*EXERCISE OBJECTIVE:* Having read the records, set them all down exactly as they appear.

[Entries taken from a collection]
========

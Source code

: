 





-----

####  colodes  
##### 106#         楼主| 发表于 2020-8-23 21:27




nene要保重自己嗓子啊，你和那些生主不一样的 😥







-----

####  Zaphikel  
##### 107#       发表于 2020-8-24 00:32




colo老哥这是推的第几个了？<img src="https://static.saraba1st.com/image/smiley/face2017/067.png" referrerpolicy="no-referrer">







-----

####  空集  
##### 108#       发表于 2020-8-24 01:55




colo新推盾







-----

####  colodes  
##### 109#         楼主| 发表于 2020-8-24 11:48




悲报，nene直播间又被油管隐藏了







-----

========

*RESPONSE FOR THIS EXERCISE:*
Source code

: 





-----

####  colodes  
##### 106#         楼主| 发表于 2020-8-23 21:27




nene要保重自己嗓子啊，你和那些生主不一样的 😥







-----

####  Zaphikel  
##### 107#       发表于 2020-8-24 00:32




colo老哥这是推的第几个了？<img src="https://static.saraba1st.com/image/smiley/face2017/067.png" referrerpolicy="no-referrer">







-----

####  空集  
##### 108#       发表于 2020-8-24 01:55




colo新推盾







-----

####  colodes  
##### 109#         楼主| 发表于 2020-8-24 11:48




悲报，nene直播间又被油管隐藏了







-----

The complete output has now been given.